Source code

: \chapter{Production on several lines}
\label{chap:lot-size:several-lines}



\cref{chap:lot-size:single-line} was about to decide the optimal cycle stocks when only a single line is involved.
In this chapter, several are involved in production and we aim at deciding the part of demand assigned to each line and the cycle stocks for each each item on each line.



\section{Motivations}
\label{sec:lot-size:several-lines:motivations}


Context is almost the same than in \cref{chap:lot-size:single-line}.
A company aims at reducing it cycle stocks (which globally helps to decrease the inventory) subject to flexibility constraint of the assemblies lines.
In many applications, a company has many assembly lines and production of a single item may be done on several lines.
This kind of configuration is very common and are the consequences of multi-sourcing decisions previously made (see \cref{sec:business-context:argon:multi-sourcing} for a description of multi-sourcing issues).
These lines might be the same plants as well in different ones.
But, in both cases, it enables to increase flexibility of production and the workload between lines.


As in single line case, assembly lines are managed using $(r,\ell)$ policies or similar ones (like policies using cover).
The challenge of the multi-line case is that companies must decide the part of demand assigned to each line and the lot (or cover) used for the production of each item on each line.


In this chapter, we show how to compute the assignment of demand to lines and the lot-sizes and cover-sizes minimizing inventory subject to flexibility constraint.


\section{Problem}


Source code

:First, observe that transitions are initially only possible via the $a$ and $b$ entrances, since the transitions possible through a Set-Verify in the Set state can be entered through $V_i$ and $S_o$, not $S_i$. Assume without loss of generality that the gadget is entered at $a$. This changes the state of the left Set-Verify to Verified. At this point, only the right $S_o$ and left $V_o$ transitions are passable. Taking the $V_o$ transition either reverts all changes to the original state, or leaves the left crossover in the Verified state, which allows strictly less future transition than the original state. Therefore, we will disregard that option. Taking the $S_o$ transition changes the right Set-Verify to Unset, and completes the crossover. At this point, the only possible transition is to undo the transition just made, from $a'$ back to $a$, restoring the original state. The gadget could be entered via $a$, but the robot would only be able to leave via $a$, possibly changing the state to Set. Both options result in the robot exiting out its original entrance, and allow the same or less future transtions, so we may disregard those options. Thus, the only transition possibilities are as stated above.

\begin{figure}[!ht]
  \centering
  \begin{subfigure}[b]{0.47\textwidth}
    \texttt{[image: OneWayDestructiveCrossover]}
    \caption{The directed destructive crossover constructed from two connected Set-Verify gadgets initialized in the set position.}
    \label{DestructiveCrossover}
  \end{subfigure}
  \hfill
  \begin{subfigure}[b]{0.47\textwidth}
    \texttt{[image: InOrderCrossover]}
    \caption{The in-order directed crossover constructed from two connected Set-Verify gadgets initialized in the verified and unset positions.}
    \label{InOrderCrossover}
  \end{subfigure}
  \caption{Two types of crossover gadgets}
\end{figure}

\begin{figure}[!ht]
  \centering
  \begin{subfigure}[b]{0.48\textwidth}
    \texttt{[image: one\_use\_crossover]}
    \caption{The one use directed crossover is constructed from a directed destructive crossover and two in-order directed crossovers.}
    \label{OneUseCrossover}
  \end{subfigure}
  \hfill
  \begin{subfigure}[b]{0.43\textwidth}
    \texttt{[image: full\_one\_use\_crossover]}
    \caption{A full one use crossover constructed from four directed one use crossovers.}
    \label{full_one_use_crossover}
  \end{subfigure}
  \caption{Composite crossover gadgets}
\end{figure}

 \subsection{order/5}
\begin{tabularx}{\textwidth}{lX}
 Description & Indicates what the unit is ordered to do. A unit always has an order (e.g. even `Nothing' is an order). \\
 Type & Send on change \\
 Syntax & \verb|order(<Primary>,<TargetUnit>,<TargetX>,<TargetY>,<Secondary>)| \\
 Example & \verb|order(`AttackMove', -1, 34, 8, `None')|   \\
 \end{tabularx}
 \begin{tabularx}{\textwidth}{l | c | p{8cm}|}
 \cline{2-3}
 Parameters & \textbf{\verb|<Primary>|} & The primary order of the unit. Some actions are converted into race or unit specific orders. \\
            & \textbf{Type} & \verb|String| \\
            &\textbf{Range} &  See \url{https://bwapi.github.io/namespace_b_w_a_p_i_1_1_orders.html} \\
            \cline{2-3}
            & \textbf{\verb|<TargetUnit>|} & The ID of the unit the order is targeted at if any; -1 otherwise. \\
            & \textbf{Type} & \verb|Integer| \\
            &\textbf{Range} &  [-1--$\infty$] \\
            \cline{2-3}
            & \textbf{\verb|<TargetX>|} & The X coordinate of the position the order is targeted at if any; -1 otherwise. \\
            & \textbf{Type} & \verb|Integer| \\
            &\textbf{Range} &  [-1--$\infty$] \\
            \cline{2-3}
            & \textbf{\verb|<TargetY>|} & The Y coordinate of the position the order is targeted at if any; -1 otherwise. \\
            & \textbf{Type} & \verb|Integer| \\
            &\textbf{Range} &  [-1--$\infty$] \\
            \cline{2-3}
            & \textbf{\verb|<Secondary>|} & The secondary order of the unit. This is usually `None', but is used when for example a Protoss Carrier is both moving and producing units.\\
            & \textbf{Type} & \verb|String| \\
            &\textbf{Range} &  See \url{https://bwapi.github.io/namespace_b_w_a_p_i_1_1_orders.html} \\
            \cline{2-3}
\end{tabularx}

--

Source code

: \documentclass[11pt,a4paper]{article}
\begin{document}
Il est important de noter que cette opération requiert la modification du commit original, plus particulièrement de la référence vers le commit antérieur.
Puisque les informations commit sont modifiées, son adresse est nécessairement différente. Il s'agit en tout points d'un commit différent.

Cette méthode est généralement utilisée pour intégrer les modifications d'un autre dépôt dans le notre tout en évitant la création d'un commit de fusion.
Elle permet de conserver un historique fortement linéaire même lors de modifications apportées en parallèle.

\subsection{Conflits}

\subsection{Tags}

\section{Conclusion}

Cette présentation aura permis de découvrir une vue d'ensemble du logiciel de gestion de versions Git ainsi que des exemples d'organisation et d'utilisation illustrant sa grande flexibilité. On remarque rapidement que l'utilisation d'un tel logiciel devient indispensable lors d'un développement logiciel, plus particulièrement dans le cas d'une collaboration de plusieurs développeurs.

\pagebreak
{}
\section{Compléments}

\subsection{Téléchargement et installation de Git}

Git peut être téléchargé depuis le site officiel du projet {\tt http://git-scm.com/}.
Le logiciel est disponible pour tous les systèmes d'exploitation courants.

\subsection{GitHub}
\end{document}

--

PROBLEM TO WORK ON |
Only lines with the string "assembly" belong in the answer; copy each of them from the listing.

TASK ANSWER |
In many applications, a company has many assembly lines and production of a single item may be done on several lines.
As in single line case, assembly lines are managed using $(r,\ell)$ policies or similar ones (like policies using cover).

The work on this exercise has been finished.